Stored items from a collection:
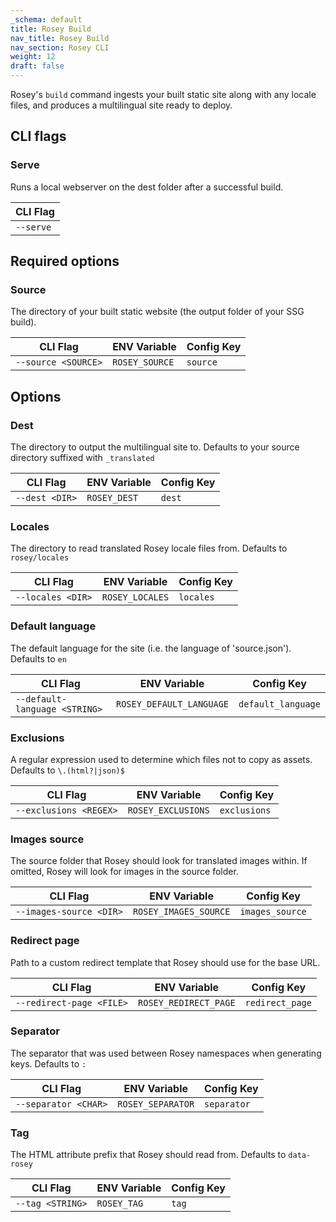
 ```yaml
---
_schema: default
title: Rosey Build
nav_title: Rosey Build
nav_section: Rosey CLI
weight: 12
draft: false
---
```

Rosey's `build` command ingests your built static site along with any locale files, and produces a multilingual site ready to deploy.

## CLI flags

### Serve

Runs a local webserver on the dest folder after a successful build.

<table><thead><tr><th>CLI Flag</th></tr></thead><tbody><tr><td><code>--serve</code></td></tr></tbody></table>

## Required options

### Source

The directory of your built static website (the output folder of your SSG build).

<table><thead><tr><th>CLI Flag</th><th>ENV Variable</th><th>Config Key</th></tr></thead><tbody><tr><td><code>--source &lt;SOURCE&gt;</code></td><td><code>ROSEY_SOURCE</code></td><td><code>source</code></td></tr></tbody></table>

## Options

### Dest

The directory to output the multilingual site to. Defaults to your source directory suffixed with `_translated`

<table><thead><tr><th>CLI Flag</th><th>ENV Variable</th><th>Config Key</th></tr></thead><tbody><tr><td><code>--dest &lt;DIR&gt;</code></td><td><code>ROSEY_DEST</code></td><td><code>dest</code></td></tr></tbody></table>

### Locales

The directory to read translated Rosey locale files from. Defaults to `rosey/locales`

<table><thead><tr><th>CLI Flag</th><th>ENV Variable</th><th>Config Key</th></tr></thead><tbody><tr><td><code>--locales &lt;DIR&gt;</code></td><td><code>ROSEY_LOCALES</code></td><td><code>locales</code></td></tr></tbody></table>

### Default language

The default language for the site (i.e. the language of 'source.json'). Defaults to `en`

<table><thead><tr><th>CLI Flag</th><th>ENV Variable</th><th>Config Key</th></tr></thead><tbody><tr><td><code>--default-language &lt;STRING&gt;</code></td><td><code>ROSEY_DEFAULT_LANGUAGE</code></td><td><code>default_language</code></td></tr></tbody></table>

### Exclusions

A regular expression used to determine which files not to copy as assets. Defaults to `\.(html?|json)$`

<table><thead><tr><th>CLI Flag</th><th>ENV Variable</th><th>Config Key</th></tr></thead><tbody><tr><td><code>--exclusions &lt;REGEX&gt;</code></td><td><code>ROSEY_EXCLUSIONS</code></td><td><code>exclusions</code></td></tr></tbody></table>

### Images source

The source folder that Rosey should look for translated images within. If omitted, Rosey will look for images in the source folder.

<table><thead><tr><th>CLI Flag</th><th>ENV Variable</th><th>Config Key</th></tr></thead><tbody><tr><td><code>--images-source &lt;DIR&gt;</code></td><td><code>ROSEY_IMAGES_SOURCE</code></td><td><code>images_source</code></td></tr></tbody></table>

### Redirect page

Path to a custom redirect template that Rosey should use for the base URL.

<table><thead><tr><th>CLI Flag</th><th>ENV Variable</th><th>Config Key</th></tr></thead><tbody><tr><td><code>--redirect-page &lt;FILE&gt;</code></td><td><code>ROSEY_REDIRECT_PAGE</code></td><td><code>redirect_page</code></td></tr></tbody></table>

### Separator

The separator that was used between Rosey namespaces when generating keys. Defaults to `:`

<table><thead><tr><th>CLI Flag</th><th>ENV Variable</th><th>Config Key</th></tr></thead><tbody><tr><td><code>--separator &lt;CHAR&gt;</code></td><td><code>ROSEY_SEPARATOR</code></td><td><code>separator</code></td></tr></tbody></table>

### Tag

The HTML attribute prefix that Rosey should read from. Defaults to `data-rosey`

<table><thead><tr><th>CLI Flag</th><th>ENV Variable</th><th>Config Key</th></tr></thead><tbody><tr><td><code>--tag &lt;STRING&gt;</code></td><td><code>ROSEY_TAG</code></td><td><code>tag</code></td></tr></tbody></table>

...

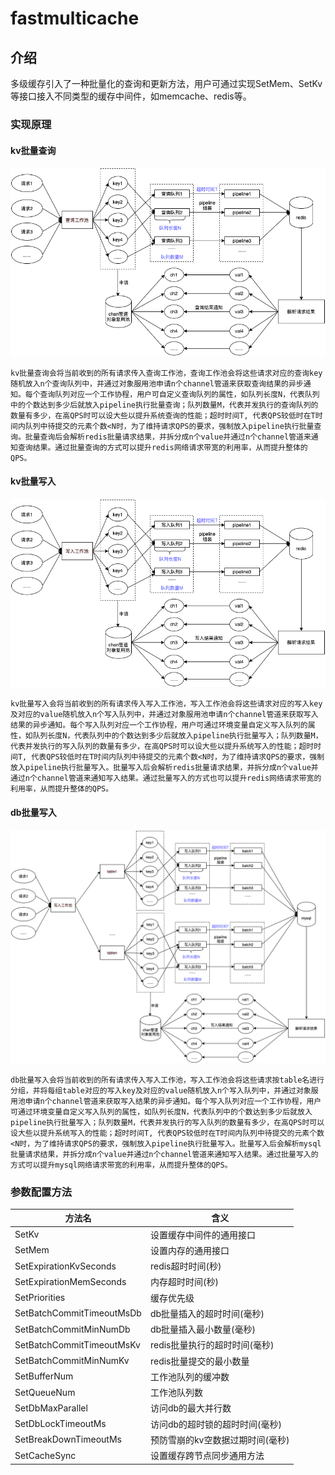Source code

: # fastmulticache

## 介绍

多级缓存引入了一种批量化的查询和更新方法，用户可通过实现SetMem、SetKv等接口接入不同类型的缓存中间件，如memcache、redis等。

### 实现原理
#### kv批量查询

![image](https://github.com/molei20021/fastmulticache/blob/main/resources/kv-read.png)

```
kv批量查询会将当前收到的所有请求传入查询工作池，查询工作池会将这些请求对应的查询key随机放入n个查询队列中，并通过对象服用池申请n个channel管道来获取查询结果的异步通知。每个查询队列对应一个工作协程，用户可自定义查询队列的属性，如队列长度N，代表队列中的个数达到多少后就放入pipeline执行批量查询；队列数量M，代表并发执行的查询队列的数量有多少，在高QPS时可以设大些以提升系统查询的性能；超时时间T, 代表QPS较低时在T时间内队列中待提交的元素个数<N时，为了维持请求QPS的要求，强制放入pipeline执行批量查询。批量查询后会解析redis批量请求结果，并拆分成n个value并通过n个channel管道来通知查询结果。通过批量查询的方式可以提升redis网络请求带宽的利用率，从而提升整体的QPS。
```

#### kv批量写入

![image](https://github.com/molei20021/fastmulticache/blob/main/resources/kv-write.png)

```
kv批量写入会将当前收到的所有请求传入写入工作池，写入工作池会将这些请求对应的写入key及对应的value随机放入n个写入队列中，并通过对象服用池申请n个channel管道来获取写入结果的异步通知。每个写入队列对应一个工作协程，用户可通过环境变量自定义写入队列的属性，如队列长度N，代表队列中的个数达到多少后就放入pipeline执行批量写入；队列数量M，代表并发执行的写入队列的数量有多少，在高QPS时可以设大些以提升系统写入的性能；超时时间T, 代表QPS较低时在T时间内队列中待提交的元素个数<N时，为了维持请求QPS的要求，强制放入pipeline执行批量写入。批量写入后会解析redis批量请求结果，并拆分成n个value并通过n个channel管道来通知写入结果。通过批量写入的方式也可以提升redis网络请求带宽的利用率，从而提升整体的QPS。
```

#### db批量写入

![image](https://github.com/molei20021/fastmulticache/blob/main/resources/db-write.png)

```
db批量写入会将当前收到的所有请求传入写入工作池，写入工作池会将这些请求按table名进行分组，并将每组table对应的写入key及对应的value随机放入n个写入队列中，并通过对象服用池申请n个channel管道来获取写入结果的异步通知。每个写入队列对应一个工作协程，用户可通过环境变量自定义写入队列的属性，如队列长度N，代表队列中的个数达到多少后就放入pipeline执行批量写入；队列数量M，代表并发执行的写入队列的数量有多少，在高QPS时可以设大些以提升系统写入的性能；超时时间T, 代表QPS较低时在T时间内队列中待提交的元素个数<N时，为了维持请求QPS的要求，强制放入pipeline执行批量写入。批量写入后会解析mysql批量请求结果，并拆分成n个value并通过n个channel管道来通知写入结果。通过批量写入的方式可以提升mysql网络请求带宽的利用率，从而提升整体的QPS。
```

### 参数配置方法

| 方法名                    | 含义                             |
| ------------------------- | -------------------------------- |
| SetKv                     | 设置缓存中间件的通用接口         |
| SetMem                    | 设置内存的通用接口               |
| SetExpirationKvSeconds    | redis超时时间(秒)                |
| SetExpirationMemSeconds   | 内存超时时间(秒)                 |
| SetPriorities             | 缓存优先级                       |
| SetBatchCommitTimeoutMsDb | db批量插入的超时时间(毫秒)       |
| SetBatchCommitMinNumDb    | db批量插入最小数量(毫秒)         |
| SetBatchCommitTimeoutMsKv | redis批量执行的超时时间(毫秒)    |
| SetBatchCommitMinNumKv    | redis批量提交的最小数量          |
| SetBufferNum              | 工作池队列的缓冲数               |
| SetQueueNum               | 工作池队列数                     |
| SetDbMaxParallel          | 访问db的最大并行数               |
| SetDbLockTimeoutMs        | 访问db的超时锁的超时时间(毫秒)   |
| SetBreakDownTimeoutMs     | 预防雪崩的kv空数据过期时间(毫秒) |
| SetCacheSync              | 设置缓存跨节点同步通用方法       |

» **About this task**
Give back the records above exactly, limited to the lines between the one holding "Path to a custom" and the one holding "The HTML attribute", inclusive.

» **Solution to the problem**
Path to a custom redirect template that Rosey should use for the base URL.

<table><thead><tr><th>CLI Flag</th><th>ENV Variable</th><th>Config Key</th></tr></thead><tbody><tr><td><code>--redirect-page &lt;FILE&gt;</code></td><td><code>ROSEY_REDIRECT_PAGE</code></td><td><code>redirect_page</code></td></tr></tbody></table>

### Separator

The separator that was used between Rosey namespaces when generating keys. Defaults to `:`

<table><thead><tr><th>CLI Flag</th><th>ENV Variable</th><th>Config Key</th></tr></thead><tbody><tr><td><code>--separator &lt;CHAR&gt;</code></td><td><code>ROSEY_SEPARATOR</code></td><td><code>separator</code></td></tr></tbody></table>

### Tag

The HTML attribute prefix that Rosey should read from. Defaults to `data-rosey`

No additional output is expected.